Mit einer Massenentlassung von Richtern und Anwälten treibt das Regime in Nicaragua offenbar eine lückenlose Besetzung des Justizsystems mit loyalen Mitarbeitern voran. Die Regierung von Präsident Daniel Ortega und seiner Ehefrau sowie Vizepräsidentin Rosario Murillo entließ laut Oppositionsmedien landesweit bis zu 1.000 Beschäftigte. Das seien etwa zehn Prozent aller Justizbeamter, berichtete die Internet-Zeitung „La Prensa“ am Mittwoch (Ortszeit). Auch beim Obersten Gericht herrsche eine Atmosphäre der Angst.
Die Menschen seien sehr kurzfristig, ohne Vorankündigung und Abfindung, entlassen worden, berichtete „La Prensa“. Einige seien zudem von der Polizei verhört worden.
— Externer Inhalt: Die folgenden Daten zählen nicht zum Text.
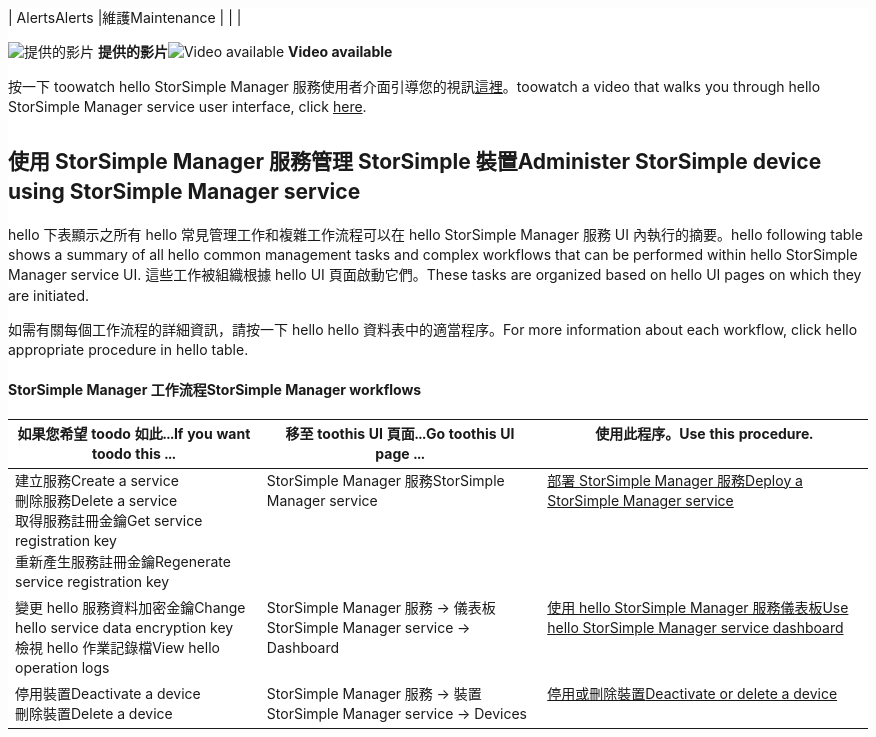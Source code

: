 | <span data-ttu-id="cfda4-141">Alerts</span><span class="sxs-lookup"><span data-stu-id="cfda4-141">Alerts</span></span> |<span data-ttu-id="cfda4-142">維護</span><span class="sxs-lookup"><span data-stu-id="cfda4-142">Maintenance</span></span> | | |

<span data-ttu-id="cfda4-143">![提供的影片](./media/storsimple-manager-service-administration/Video_icon.png) **提供的影片**</span><span class="sxs-lookup"><span data-stu-id="cfda4-143">![Video available](./media/storsimple-manager-service-administration/Video_icon.png) **Video available**</span></span>

<span data-ttu-id="cfda4-144">按一下 toowatch hello StorSimple Manager 服務使用者介面引導您的視訊[這裡](https://azure.microsoft.com/documentation/videos/storsimple-manager-service-overview/)。</span><span class="sxs-lookup"><span data-stu-id="cfda4-144">toowatch a video that walks you through hello StorSimple Manager service user interface, click [here](https://azure.microsoft.com/documentation/videos/storsimple-manager-service-overview/).</span></span>

## <a name="administer-storsimple-device-using-storsimple-manager-service"></a><span data-ttu-id="cfda4-145">使用 StorSimple Manager 服務管理 StorSimple 裝置</span><span class="sxs-lookup"><span data-stu-id="cfda4-145">Administer StorSimple device using StorSimple Manager service</span></span>
<span data-ttu-id="cfda4-146">hello 下表顯示之所有 hello 常見管理工作和複雜工作流程可以在 hello StorSimple Manager 服務 UI 內執行的摘要。</span><span class="sxs-lookup"><span data-stu-id="cfda4-146">hello following table shows a summary of all hello common management tasks and complex workflows that can be performed within hello StorSimple Manager service UI.</span></span> <span data-ttu-id="cfda4-147">這些工作被組織根據 hello UI 頁面啟動它們。</span><span class="sxs-lookup"><span data-stu-id="cfda4-147">These tasks are organized based on hello UI pages on which they are initiated.</span></span>

<span data-ttu-id="cfda4-148">如需有關每個工作流程的詳細資訊，請按一下 hello hello 資料表中的適當程序。</span><span class="sxs-lookup"><span data-stu-id="cfda4-148">For more information about each workflow, click hello appropriate procedure in hello table.</span></span>

#### <a name="storsimple-manager-workflows"></a><span data-ttu-id="cfda4-149">StorSimple Manager 工作流程</span><span class="sxs-lookup"><span data-stu-id="cfda4-149">StorSimple Manager workflows</span></span>
| <span data-ttu-id="cfda4-150">如果您希望 toodo 如此...</span><span class="sxs-lookup"><span data-stu-id="cfda4-150">If you want toodo this ...</span></span> | <span data-ttu-id="cfda4-151">移至 toothis UI 頁面...</span><span class="sxs-lookup"><span data-stu-id="cfda4-151">Go toothis UI page ...</span></span> | <span data-ttu-id="cfda4-152">使用此程序。</span><span class="sxs-lookup"><span data-stu-id="cfda4-152">Use this procedure.</span></span> |
| --- | --- | --- |
| <span data-ttu-id="cfda4-153">建立服務</span><span class="sxs-lookup"><span data-stu-id="cfda4-153">Create a service</span></span></br><span data-ttu-id="cfda4-154">刪除服務</span><span class="sxs-lookup"><span data-stu-id="cfda4-154">Delete a service</span></span></br><span data-ttu-id="cfda4-155">取得服務註冊金鑰</span><span class="sxs-lookup"><span data-stu-id="cfda4-155">Get service registration key</span></span></br><span data-ttu-id="cfda4-156">重新產生服務註冊金鑰</span><span class="sxs-lookup"><span data-stu-id="cfda4-156">Regenerate service registration key</span></span> |<span data-ttu-id="cfda4-157">StorSimple Manager 服務</span><span class="sxs-lookup"><span data-stu-id="cfda4-157">StorSimple Manager service</span></span> |[<span data-ttu-id="cfda4-158">部署 StorSimple Manager 服務</span><span class="sxs-lookup"><span data-stu-id="cfda4-158">Deploy a StorSimple Manager service</span></span>](storsimple-manage-service.md) |
| <span data-ttu-id="cfda4-159">變更 hello 服務資料加密金鑰</span><span class="sxs-lookup"><span data-stu-id="cfda4-159">Change hello service data encryption key</span></span></br><span data-ttu-id="cfda4-160">檢視 hello 作業記錄檔</span><span class="sxs-lookup"><span data-stu-id="cfda4-160">View hello operation logs</span></span> |<span data-ttu-id="cfda4-161">StorSimple Manager 服務 → 儀表板</span><span class="sxs-lookup"><span data-stu-id="cfda4-161">StorSimple Manager service → Dashboard</span></span> |[<span data-ttu-id="cfda4-162">使用 hello StorSimple Manager 服務儀表板</span><span class="sxs-lookup"><span data-stu-id="cfda4-162">Use hello StorSimple Manager service dashboard</span></span>](storsimple-service-dashboard.md) |
| <span data-ttu-id="cfda4-163">停用裝置</span><span class="sxs-lookup"><span data-stu-id="cfda4-163">Deactivate a device</span></span></br><span data-ttu-id="cfda4-164">刪除裝置</span><span class="sxs-lookup"><span data-stu-id="cfda4-164">Delete a device</span></span> |<span data-ttu-id="cfda4-165">StorSimple Manager 服務 → 裝置</span><span class="sxs-lookup"><span data-stu-id="cfda4-165">StorSimple Manager service → Devices</span></span> |[<span data-ttu-id="cfda4-166">停用或刪除裝置</span><span class="sxs-lookup"><span data-stu-id="cfda4-166">Deactivate or delete a device</span></span>](storsimple-deactivate-and-delete-device.md) |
Die Maßnahme richtet sich demnach gegen Juristinnen und Juristen, die nicht im Sinne des Regimes entschieden. Laut dem Bericht wird nun spekuliert, dass ähnliche Massenentlassungen im Militär und bei den Behörden drohen.
Seit einer Protestwelle gegen die Regierung 2018 gehen Ortega und Murillo massiv gegen Kritikerinnen und Kritiker vor. Tausende nicht-staatliche Organisationen wurden verboten, Regime-Gegner ins Exil getrieben oder ausgewiesen. Auch katholische Geistliche verfolgt die Regierung.